Start of Records for processing

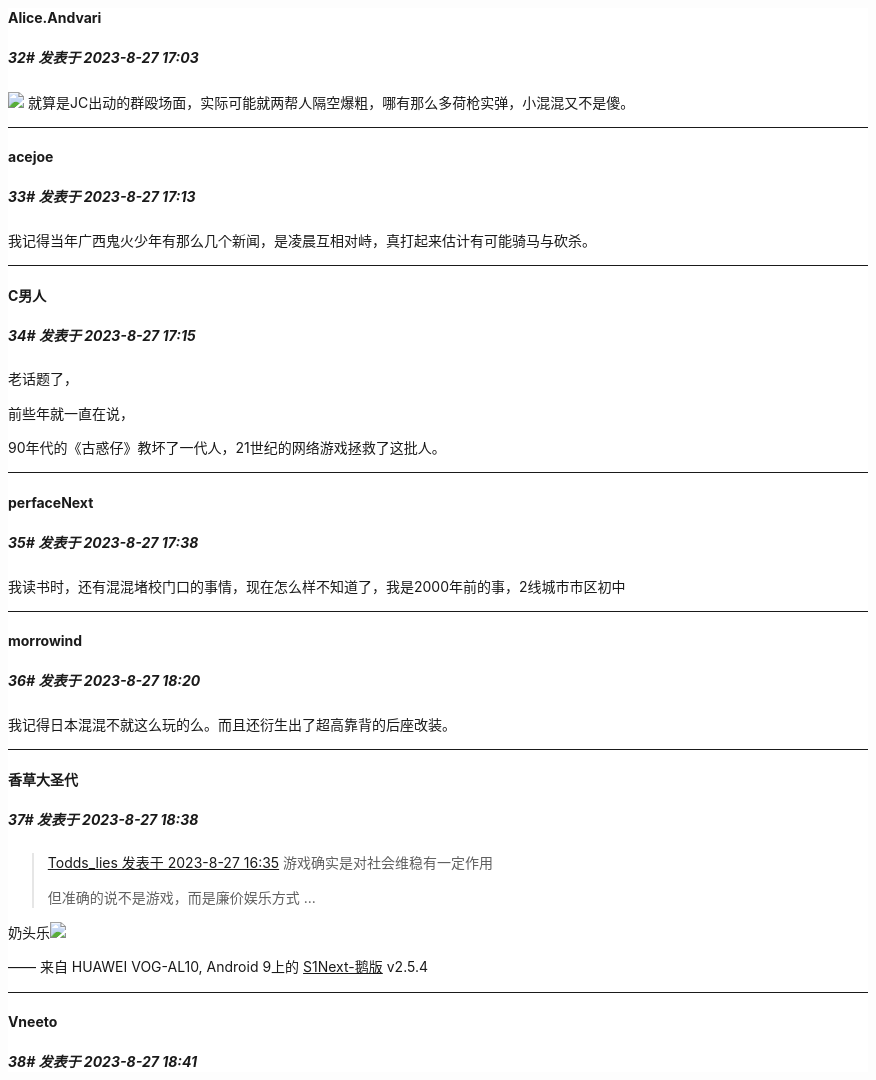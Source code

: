 ####  Alice.Andvari  
##### 32#       发表于 2023-8-27 17:03

<img src="https://static.saraba1st.com/image/smiley/face2017/049.png" referrerpolicy="no-referrer"> 就算是JC出动的群殴场面，实际可能就两帮人隔空爆粗，哪有那么多荷枪实弹，小混混又不是傻。

*****

####  acejoe  
##### 33#       发表于 2023-8-27 17:13

我记得当年广西鬼火少年有那么几个新闻，是凌晨互相对峙，真打起来估计有可能骑马与砍杀。

*****

####  C男人  
##### 34#       发表于 2023-8-27 17:15

老话题了，

前些年就一直在说，

90年代的《古惑仔》教坏了一代人，21世纪的网络游戏拯救了这批人。

*****

####  perfaceNext  
##### 35#       发表于 2023-8-27 17:38

我读书时，还有混混堵校门口的事情，现在怎么样不知道了，我是2000年前的事，2线城市市区初中

*****

####  morrowind  
##### 36#       发表于 2023-8-27 18:20

我记得日本混混不就这么玩的么。而且还衍生出了超高靠背的后座改装。

*****

####  香草大圣代  
##### 37#       发表于 2023-8-27 18:38

<blockquote><a href="httphttps://bbs.saraba1st.com/2b/forum.php?mod=redirect&amp;goto=findpost&amp;pid=62184089&amp;ptid=2150132" target="_blank">Todds_lies 发表于 2023-8-27 16:35</a>
游戏确实是对社会维稳有一定作用

但准确的说不是游戏，而是廉价娱乐方式 ...</blockquote>
奶头乐<img src="https://static.saraba1st.com/image/smiley/face2017/067.png" referrerpolicy="no-referrer">

—— 来自 HUAWEI VOG-AL10, Android 9上的 [S1Next-鹅版](https://github.com/ykrank/S1-Next/releases) v2.5.4

*****

####  Vneeto  
##### 38#       发表于 2023-8-27 18:41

End of Records for processing

**What is needed:**
Wherever an image sits in the data, omit it; everything else must be copied exactly.

**Response:**
Source code

: ####  Alice.Andvari  
##### 32#       发表于 2023-8-27 17:03

<img src="https://static.saraba1st.com/image/smiley/face2017/049.png" referrerpolicy="no-referrer"> 就算是JC出动的群殴场面，实际可能就两帮人隔空爆粗，哪有那么多荷枪实弹，小混混又不是傻。

*****

####  acejoe  
##### 33#       发表于 2023-8-27 17:13

我记得当年广西鬼火少年有那么几个新闻，是凌晨互相对峙，真打起来估计有可能骑马与砍杀。

*****

####  C男人  
##### 34#       发表于 2023-8-27 17:15

老话题了，

前些年就一直在说，

90年代的《古惑仔》教坏了一代人，21世纪的网络游戏拯救了这批人。

*****

####  perfaceNext  
##### 35#       发表于 2023-8-27 17:38

我读书时，还有混混堵校门口的事情，现在怎么样不知道了，我是2000年前的事，2线城市市区初中

*****

####  morrowind  
##### 36#       发表于 2023-8-27 18:20

我记得日本混混不就这么玩的么。而且还衍生出了超高靠背的后座改装。

*****

####  香草大圣代  
##### 37#       发表于 2023-8-27 18:38

<blockquote><a href="httphttps://bbs.saraba1st.com/2b/forum.php?mod=redirect&amp;goto=findpost&amp;pid=62184089&amp;ptid=2150132" target="_blank">Todds_lies 发表于 2023-8-27 16:35</a>
游戏确实是对社会维稳有一定作用

但准确的说不是游戏，而是廉价娱乐方式 ...</blockquote>
奶头乐<img src="https://static.saraba1st.com/image/smiley/face2017/067.png" referrerpolicy="no-referrer">

—— 来自 HUAWEI VOG-AL10, Android 9上的 [S1Next-鹅版](https://github.com/ykrank/S1-Next/releases) v2.5.4

*****

####  Vneeto  
##### 38#       发表于 2023-8-27 18:41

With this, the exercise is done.